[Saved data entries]
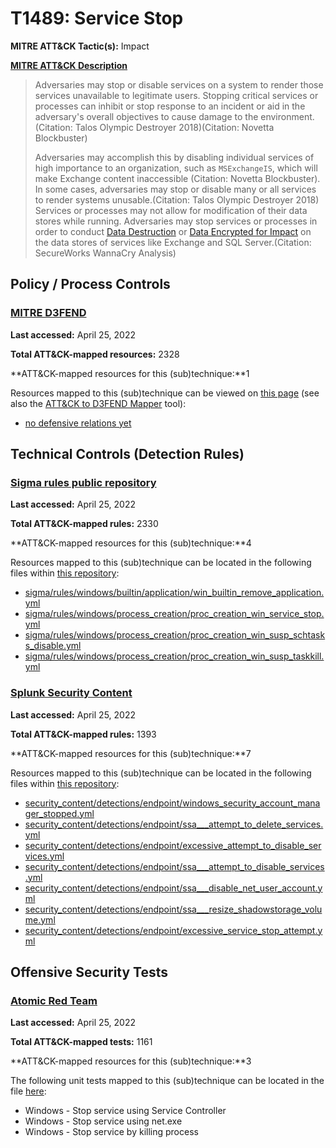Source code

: # T1489: Service Stop
**MITRE ATT&CK Tactic(s):** Impact

**[MITRE ATT&CK Description](https://attack.mitre.org/techniques/T1489)**
<blockquote>Adversaries may stop or disable services on a system to render those services unavailable to legitimate users. Stopping critical services or processes can inhibit or stop response to an incident or aid in the adversary's overall objectives to cause damage to the environment.(Citation: Talos Olympic Destroyer 2018)(Citation: Novetta Blockbuster) 

Adversaries may accomplish this by disabling individual services of high importance to an organization, such as <code>MSExchangeIS</code>, which will make Exchange content inaccessible (Citation: Novetta Blockbuster). In some cases, adversaries may stop or disable many or all services to render systems unusable.(Citation: Talos Olympic Destroyer 2018) Services or processes may not allow for modification of their data stores while running. Adversaries may stop services or processes in order to conduct [Data Destruction](https://attack.mitre.org/techniques/T1485) or [Data Encrypted for Impact](https://attack.mitre.org/techniques/T1486) on the data stores of services like Exchange and SQL Server.(Citation: SecureWorks WannaCry Analysis)</blockquote>
## Policy / Process Controls
### [MITRE D3FEND](https://d3fend.mitre.org/)
**Last accessed:** April 25, 2022

**Total ATT&CK-mapped resources:** 2328

**ATT&CK-mapped resources for this (sub)technique:**1

Resources mapped to this (sub)technique can be viewed on [this page](https://d3fend.mitre.org/) (see also the [ATT&CK to D3FEND Mapper](https://d3fend.mitre.org/tools/attack-mapper) tool):

* [no defensive relations yet](https://d3fend.mitre.org/techniques/d3f:nodefensiverelationsyet)

## Technical Controls (Detection Rules)
### [Sigma rules public repository](https://github.com/SigmaHQ/sigma)
**Last accessed:** April 25, 2022

**Total ATT&CK-mapped rules:** 2330

**ATT&CK-mapped resources for this (sub)technique:**4

Resources mapped to this (sub)technique can be located in the following files within [this repository](https://github.com/SigmaHQ/sigma/tree/master/rules):

* [sigma/rules/windows/builtin/application/win_builtin_remove_application.yml](https://github.com/SigmaHQ/sigma/blob/master/rules/windows/builtin/application/win_builtin_remove_application.yml)
* [sigma/rules/windows/process_creation/proc_creation_win_service_stop.yml](https://github.com/SigmaHQ/sigma/blob/master/rules/windows/process_creation/proc_creation_win_service_stop.yml)
* [sigma/rules/windows/process_creation/proc_creation_win_susp_schtasks_disable.yml](https://github.com/SigmaHQ/sigma/blob/master/rules/windows/process_creation/proc_creation_win_susp_schtasks_disable.yml)
* [sigma/rules/windows/process_creation/proc_creation_win_susp_taskkill.yml](https://github.com/SigmaHQ/sigma/blob/master/rules/windows/process_creation/proc_creation_win_susp_taskkill.yml)

### [Splunk Security Content](https://github.com/splunk/security_content)
**Last accessed:** April 25, 2022

**Total ATT&CK-mapped rules:** 1393

**ATT&CK-mapped resources for this (sub)technique:**7

Resources mapped to this (sub)technique can be located in the following files within [this repository](https://github.com/splunk/security_content/tree/develop/detections):

* [security_content/detections/endpoint/windows_security_account_manager_stopped.yml](https://github.com/splunk/security_content/blob/develop/detections/endpoint/windows_security_account_manager_stopped.yml)
* [security_content/detections/endpoint/ssa___attempt_to_delete_services.yml](https://github.com/splunk/security_content/blob/develop/detections/endpoint/ssa___attempt_to_delete_services.yml)
* [security_content/detections/endpoint/excessive_attempt_to_disable_services.yml](https://github.com/splunk/security_content/blob/develop/detections/endpoint/excessive_attempt_to_disable_services.yml)
* [security_content/detections/endpoint/ssa___attempt_to_disable_services.yml](https://github.com/splunk/security_content/blob/develop/detections/endpoint/ssa___attempt_to_disable_services.yml)
* [security_content/detections/endpoint/ssa___disable_net_user_account.yml](https://github.com/splunk/security_content/blob/develop/detections/endpoint/ssa___disable_net_user_account.yml)
* [security_content/detections/endpoint/ssa___resize_shadowstorage_volume.yml](https://github.com/splunk/security_content/blob/develop/detections/endpoint/ssa___resize_shadowstorage_volume.yml)
* [security_content/detections/endpoint/excessive_service_stop_attempt.yml](https://github.com/splunk/security_content/blob/develop/detections/endpoint/excessive_service_stop_attempt.yml)


## Offensive Security Tests
### [Atomic Red Team](https://github.com/redcanaryco/atomic-red-team)
**Last accessed:** April 25, 2022

**Total ATT&CK-mapped tests:** 1161

**ATT&CK-mapped resources for this (sub)technique:**3

The following unit tests mapped to this (sub)technique can be located in the file [here](https://github.com/redcanaryco/atomic-red-team/tree/master/atomics/T1489/T1489.yaml):

* Windows - Stop service using Service Controller
* Windows - Stop service using net.exe
* Windows - Stop service by killing process

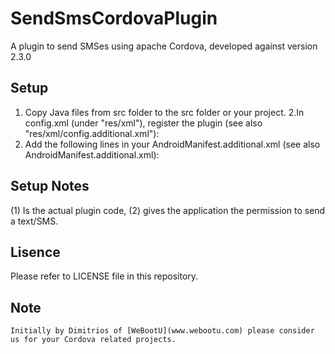 SendSmsCordovaPlugin
====================

A plugin to send SMSes using apache Cordova, developed against version 2.3.0

Setup
-----

1. Copy Java files from src folder to the src folder or your project.
2.In config.xml (under "res/xml"), register the plugin (see also "res/xml/config.additional.xml"):
    <plugin name="SendSms" value="net.webootu.cordova.plugin.SendSms" />
3. Add the following lines in your AndroidManifest.additional.xml (see also AndroidManifest.additional.xml):
    <!-- Additional permission for SendSms plugin -->
    <uses-permission android:name="android.permission.SEND_SMS"/>

Setup Notes
-----------
(1) Is the actual plugin code, (2) gives the application the permission to send a text/SMS.

Lisence
-------
Please refer to LICENSE file in this repository.

Note
----
    Initially by Dimitrios of [WeBootU](www.webootu.com) please consider us for your Cordova related projects.

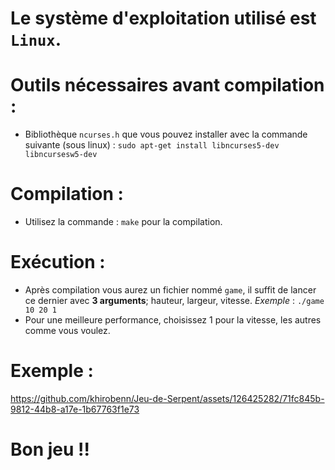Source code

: # Le système d'exploitation utilisé est `Linux`.
# Outils nécessaires avant compilation :
- Bibliothèque `ncurses.h` que vous pouvez installer avec la commande suivante (sous linux) : `sudo apt-get install libncurses5-dev libncursesw5-dev`

# Compilation :
- Utilisez la commande : `make` pour la compilation.

# Exécution :
- Après compilation vous aurez un fichier nommé `game`, il suffit de lancer ce dernier avec **3 arguments**; hauteur, largeur, vitesse.
_Exemple_ : `./game 10 20 1`
- Pour une meilleure performance, choisissez 1 pour la vitesse, les autres comme vous voulez.

# Exemple :
https://github.com/khirobenn/Jeu-de-Serpent/assets/126425282/71fc845b-9812-44b8-a17e-1b67763f1e73

# Bon jeu !!
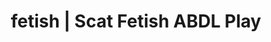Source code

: ---
categories:
- Real Couples
- Tattooed Beauties
- Femdom
- Ethical Porn
- Scat Fetish
image: /assets/images/1747714156568.jpg
layout: post
schema:
  description: Premium adult content featuring ABDL Play, Scat Fetish. High-quality
    images with sensual themes.
  keywords:
  - ABDL Play
  - Gothic Erotica
  - POV Erotica
  - Self-Pleasure
  - Interactive NSFW
  - Spiritual Kink
  - Scat Fetish
  name: 1747714156568 | ABDL Play Scat Fetish
  type: VisualArtwork
seo:
  description: Featured content with premium Scat Fetish, ABDL Play. HD images available.
  keywords: Scat Fetish, ABDL Play
  og_image: /assets/images/1747714156568.jpg
  schema_type: VisualArtwork
tags:
- '#fetish'
- ABDL Play
- Scat Fetish
title: fetish | Scat Fetish ABDL Play
---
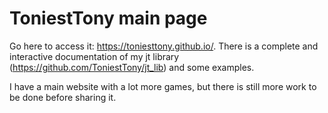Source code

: # ToniestTony main page
Go here to access it: https://toniesttony.github.io/. There is a complete and interactive documentation of my jt library (https://github.com/ToniestTony/jt_lib) and some examples.

I have a main website with a lot more games, but there is still more work to be done before sharing it.
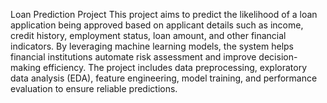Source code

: Loan Prediction Project
This project aims to predict the likelihood of a loan application being approved based on applicant details such as income, credit history, employment status, loan amount, and other financial indicators. By leveraging machine learning models, the system helps financial institutions automate risk assessment and improve decision-making efficiency. The project includes data preprocessing, exploratory data analysis (EDA), feature engineering, model training, and performance evaluation to ensure reliable predictions.
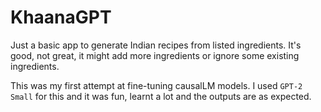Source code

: # KhaanaGPT

Just a basic app to generate Indian recipes from listed ingredients. It's good, not great, it might add more ingredients or ignore some existing ingredients.

This was my first attempt at fine-tuning causalLM models. I used `GPT-2 Small` for this and it was fun, learnt a lot and the outputs are as expected.

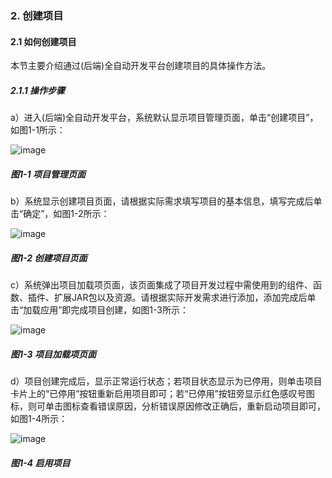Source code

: ### 2. 创建项目

#### 2.1 如何创建项目

本节主要介绍通过(后端)全自动开发平台创建项目的具体操作方法。

##### 2.1.1 操作步骤

a）进入(后端)全自动开发平台，系统默认显示项目管理页面，单击“创建项目”，如图1-1所示：

![image](https://user-images.githubusercontent.com/79617492/174050137-41635586-0329-4835-92ae-21834e06d189.png)

##### 图1-1 项目管理页面

b）系统显示创建项目页面，请根据实际需求填写项目的基本信息，填写完成后单击“确定”，如图1-2所示：

![image](https://user-images.githubusercontent.com/79617492/174050158-62fa451d-1126-4fb0-8fbf-a5c1e70ebf0c.png)

##### 图1-2 创建项目页面

c）系统弹出项目加载项页面，该页面集成了项目开发过程中需使用到的组件、函数、插件、扩展JAR包以及资源。请根据实际开发需求进行添加，添加完成后单击“加载应用”即完成项目创建，如图1-3所示：

![image](https://user-images.githubusercontent.com/79617492/174050185-a95663e8-dff9-41c7-903a-4b7e70afcd3c.png)

##### 图1-3 项目加载项页面

d）项目创建完成后，显示正常运行状态；若项目状态显示为已停用，则单击项目卡片上的“已停用”按钮重新启用项目即可；若“已停用”按钮旁显示红色感叹号图标，则可单击图标查看错误原因，分析错误原因修改正确后，重新启动项目即可，如图1-4所示：

![image](https://user-images.githubusercontent.com/79617492/174050204-13d4a51d-92e4-446f-bc00-4eb00b147707.png)

##### 图1-4 启用项目
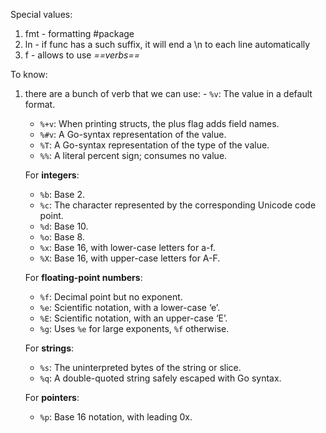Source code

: Special values:
1. fmt - formatting #package
2. ln - if func has a such suffix, it will end a \n to each line automatically
3. f - allows to use *==verbs==*

To know:
1. there are a bunch of verb that we can use:
	   - `%v`: The value in a default format.
	- `%+v`: When printing structs, the plus flag adds field names.
	- `%#v`: A Go-syntax representation of the value.
	- `%T`: A Go-syntax representation of the type of the value.
	- `%%`: A literal percent sign; consumes no value.
	
	For **integers**:
	
	- `%b`: Base 2.
	- `%c`: The character represented by the corresponding Unicode code point.
	- `%d`: Base 10.
	- `%o`: Base 8.
	- `%x`: Base 16, with lower-case letters for a-f.
	- `%X`: Base 16, with upper-case letters for A-F.
	
	For **floating-point numbers**:
	
	- `%f`: Decimal point but no exponent.
	- `%e`: Scientific notation, with a lower-case ‘e’.
	- `%E`: Scientific notation, with an upper-case ‘E’.
	- `%g`: Uses `%e` for large exponents, `%f` otherwise.
	
	For **strings**:
	
	- `%s`: The uninterpreted bytes of the string or slice.
	- `%q`: A double-quoted string safely escaped with Go syntax.
	
	For **pointers**:
	
	- `%p`: Base 16 notation, with leading 0x.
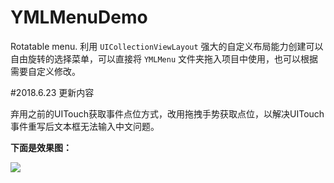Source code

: # YMLMenuDemo
Rotatable menu.
利用 `UICollectionViewLayout` 强大的自定义布局能力创建可以自由旋转的选择菜单，可以直接将 `YMLMenu` 文件夹拖入项目中使用，也可以根据需要自定义修改。


#2018.6.23 更新内容

弃用之前的UITouch获取事件点位方式，改用拖拽手势获取点位，以解决UITouch事件重写后文本框无法输入中文问题。



__下面是效果图：__

![](https://upload-images.jianshu.io/upload_images/2475558-6f5e3024acd87a57.gif?imageMogr2/auto-orient/strip)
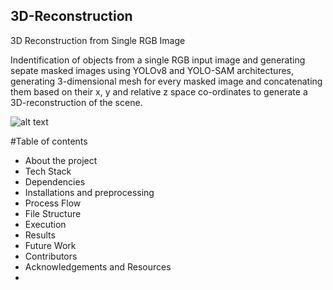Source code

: ## 3D-Reconstruction
3D Reconstruction from Single RGB Image

Indentification of objects from a single RGB input image and generating sepate masked images using YOLOv8 and YOLO-SAM architectures, generating 3-dimensional mesh for every masked image and concatenating them based on their x, y and relative z space co-ordinates to generate a 3D-reconstruction of the scene.

![alt text](/test.png)

#Table of contents
* About the project
* Tech Stack
* Dependencies
* Installations and preprocessing
* Process Flow
* File Structure
* Execution
* Results
* Future Work
* Contributors
* Acknowledgements and Resources
* 
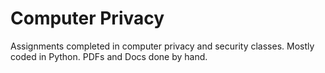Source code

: # Computer Privacy
Assignments completed in computer privacy and security classes. Mostly coded in Python. PDFs and Docs done by hand.
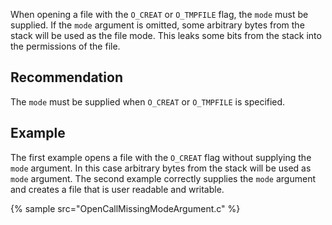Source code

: When opening a file with the `O_CREAT` or `O_TMPFILE` flag, the `mode` must be supplied. If the `mode` argument is omitted, some arbitrary bytes from the stack will be used as the file mode. This leaks some bits from the stack into the permissions of the file.


## Recommendation
The `mode` must be supplied when `O_CREAT` or `O_TMPFILE` is specified.


## Example
The first example opens a file with the `O_CREAT` flag without supplying the `mode` argument. In this case arbitrary bytes from the stack will be used as `mode` argument. The second example correctly supplies the `mode` argument and creates a file that is user readable and writable.

{% sample src="OpenCallMissingModeArgument.c" %}
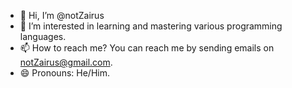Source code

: - 👋 Hi, I’m @notZairus
- 👀 I’m interested in learning and mastering various programming languages.
- 📫 How to reach me? You can reach me by sending emails on notZairus@gmail.com.
- 😄 Pronouns: He/Him.

<!---
notZairus/notZairus is a ✨ special ✨ repository because its `README.md` (this file) appears on your GitHub profile.
You can click the Preview link to take a look at your changes.
--->

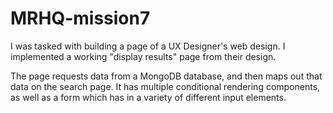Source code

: # MRHQ-mission7
I was tasked with building a page of a UX Designer's web design. I implemented a working "display results" page from their design. 

The page requests data from a MongoDB database, and then maps out that data on the search page. It has multiple conditional rendering components, as well as a form which has in a variety of different input elements.
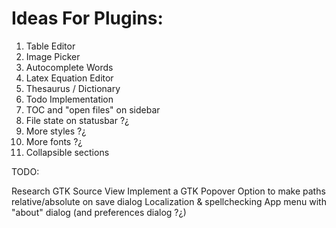 Ideas For Plugins:
==================

1. Table Editor
2. Image Picker
3. Autocomplete Words
4. Latex Equation Editor
5. Thesaurus / Dictionary
6. Todo Implementation
7. TOC and "open files" on sidebar
8. File state on statusbar ?¿
9. More styles ?¿
10. More fonts ?¿
11. Collapsible sections

TODO:

Research GTK Source View
Implement a GTK Popover
Option to make paths relative/absolute on save dialog
Localization & spellchecking
App menu with "about" dialog (and preferences dialog ?¿)



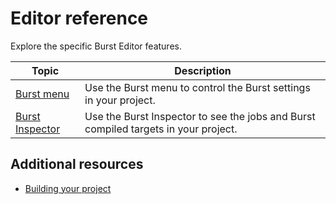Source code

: # Editor reference

Explore the specific Burst Editor features.

|**Topic**|**Description**|
|---|---|
|[Burst menu](editor-burst-menu.md)|Use the Burst menu to control the Burst settings in your project.|
|[Burst Inspector](editor-burst-inspector.md)|Use the Burst Inspector to see the jobs and Burst compiled targets in your project.|

## Additional resources

* [Building your project](building-projects.md)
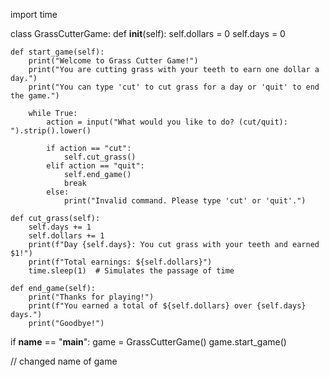 import time

class GrassCutterGame:
    def __init__(self):
        self.dollars = 0
        self.days = 0

    def start_game(self):
        print("Welcome to Grass Cutter Game!")
        print("You are cutting grass with your teeth to earn one dollar a day.")
        print("You can type 'cut' to cut grass for a day or 'quit' to end the game.")

        while True:
            action = input("What would you like to do? (cut/quit): ").strip().lower()

            if action == "cut":
                self.cut_grass()
            elif action == "quit":
                self.end_game()
                break
            else:
                print("Invalid command. Please type 'cut' or 'quit'.")

    def cut_grass(self):
        self.days += 1
        self.dollars += 1
        print(f"Day {self.days}: You cut grass with your teeth and earned $1!")
        print(f"Total earnings: ${self.dollars}")
        time.sleep(1)  # Simulates the passage of time

    def end_game(self):
        print("Thanks for playing!")
        print(f"You earned a total of ${self.dollars} over {self.days} days.")
        print("Goodbye!")

if __name__ == "__main__":
    game = GrassCutterGame()
    game.start_game()

// changed name of game

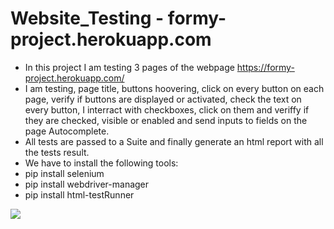 # Website_Testing - formy-project.herokuapp.com 
- In this project I am testing 3 pages of the webpage https://formy-project.herokuapp.com/
- I am testing, page title, buttons hoovering, click on every button on each page, verify if buttons are displayed or activated, check the text on every button, I interract with checkboxes, click on them and veriffy if they are checked, visible or enabled and send inputs to fields on the page Autocomplete.
- All tests are passed to a Suite and finally generate an html report with all the tests result.
- We have to install the following tools:
- pip install selenium
- pip install webdriver-manager 
- pip install html-testRunner


[![](https://markdown-videos.deta.dev/youtube/oeOmknvCeqM)](https://youtu.be/oeOmknvCeqM)
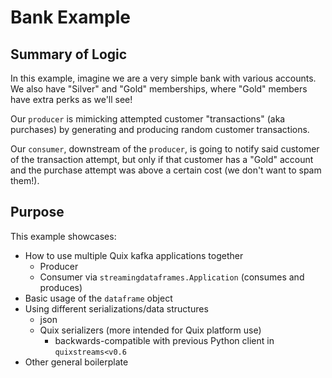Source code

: # Bank Example

## Summary of Logic

In this example, imagine we are a very simple bank with various accounts. We also have
"Silver" and "Gold" memberships, where "Gold" members have extra perks as we'll see!

Our `producer` is mimicking attempted customer "transactions" (aka purchases) 
by generating and producing random customer transactions.

Our `consumer`, downstream of the `producer`, is going to notify
said customer of the transaction attempt, but only if that customer has a "Gold" 
account and the purchase attempt was above a certain cost (we don't want to spam them!).


## Purpose

This example showcases:
  - How to use multiple Quix kafka applications together
    - Producer
    - Consumer via `streamingdataframes.Application` (consumes and produces)
  - Basic usage of the `dataframe` object
  - Using different serializations/data structures
    - json
    - Quix serializers (more intended for Quix platform use)
      - backwards-compatible with previous Python client in `quixstreams<v0.6`
  - Other general boilerplate
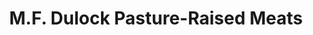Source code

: ---
title: "M.F. Dulock Pasture-Raised Meats"
url: /somerville/m-f-dulock-pasture-raised-meats/
shop: Metzgerei
---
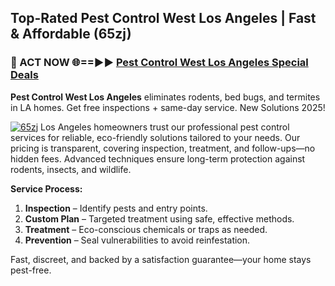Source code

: ## Top-Rated Pest Control West Los Angeles | Fast & Affordable (65zj)

<h3>🐜 ACT NOW 🌐==►► <a href="https://tinyurl.com/yc7vsfwc" rel="nofollow">Pest Control West Los Angeles Special Deals</a></h3>

**Pest Control West Los Angeles** eliminates rodents, bed bugs, and termites in LA homes. Get free inspections + same-day service. New Solutions 2025!

[![65zj](https://i.imgur.com/1VzRXn8.jpeg)](https://tinyurl.com/yc7vsfwc)
Los Angeles homeowners trust our professional pest control services for reliable, eco-friendly solutions tailored to your needs. Our pricing is transparent, covering inspection, treatment, and follow-ups—no hidden fees. Advanced techniques ensure long-term protection against rodents, insects, and wildlife.  

**Service Process:**  
1. **Inspection** – Identify pests and entry points.  
2. **Custom Plan** – Targeted treatment using safe, effective methods.  
3. **Treatment** – Eco-conscious chemicals or traps as needed.  
4. **Prevention** – Seal vulnerabilities to avoid reinfestation.  

Fast, discreet, and backed by a satisfaction guarantee—your home stays pest-free.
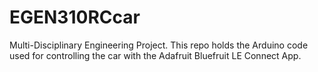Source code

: # EGEN310RCcar
Multi-Disciplinary Engineering Project. This repo holds the Arduino code used for controlling the car with the Adafruit Bluefruit LE Connect App.
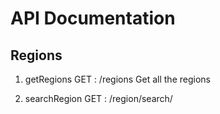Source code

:# API Documentation

## Regions

1. getRegions
GET : /regions
Get all the regions

2. searchRegion
GET : /region/search/<string>
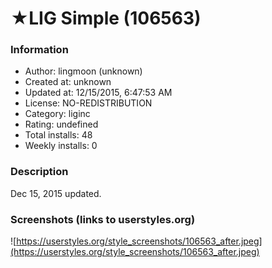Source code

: # ★LIG Simple (106563)

### Information
- Author: lingmoon (unknown)
- Created at: unknown
- Updated at: 12/15/2015, 6:47:53 AM
- License: NO-REDISTRIBUTION
- Category: liginc
- Rating: undefined
- Total installs: 48
- Weekly installs: 0


### Description
Dec 15, 2015 updated.


### Screenshots (links to userstyles.org)
![https://userstyles.org/style_screenshots/106563_after.jpeg](https://userstyles.org/style_screenshots/106563_after.jpeg)



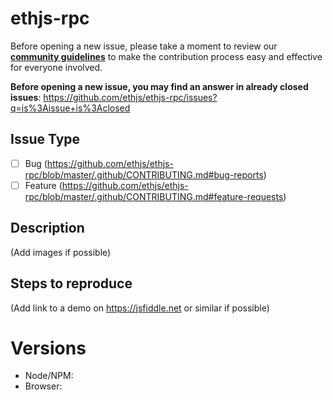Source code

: # ethjs-rpc

Before opening a new issue, please take a moment to review our [**community guidelines**](https://github.com/ethjs/ethjs-rpc/blob/master/.github/CONTRIBUTING.md) to make the contribution process easy and effective for everyone involved.

**Before opening a new issue, you may find an answer in already closed issues**:
https://github.com/ethjs/ethjs-rpc/issues?q=is%3Aissue+is%3Aclosed

## Issue Type

- [ ] Bug (https://github.com/ethjs/ethjs-rpc/blob/master/.github/CONTRIBUTING.md#bug-reports)
- [ ] Feature (https://github.com/ethjs/ethjs-rpc/blob/master/.github/CONTRIBUTING.md#feature-requests)

## Description

(Add images if possible)

## Steps to reproduce

(Add link to a demo on https://jsfiddle.net or similar if possible)

# Versions

- Node/NPM:
- Browser:

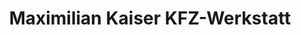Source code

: ---
title: "Maximilian Kaiser KFZ-Werkstatt"
url: /erlangen/maximilian-kaiser-kfz-werkstatt/
shop: Autowerkstatt
---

What the exercise asks: Identify how many lines in the entries above include the string "customer", then state that number alone.

Expected answer: 3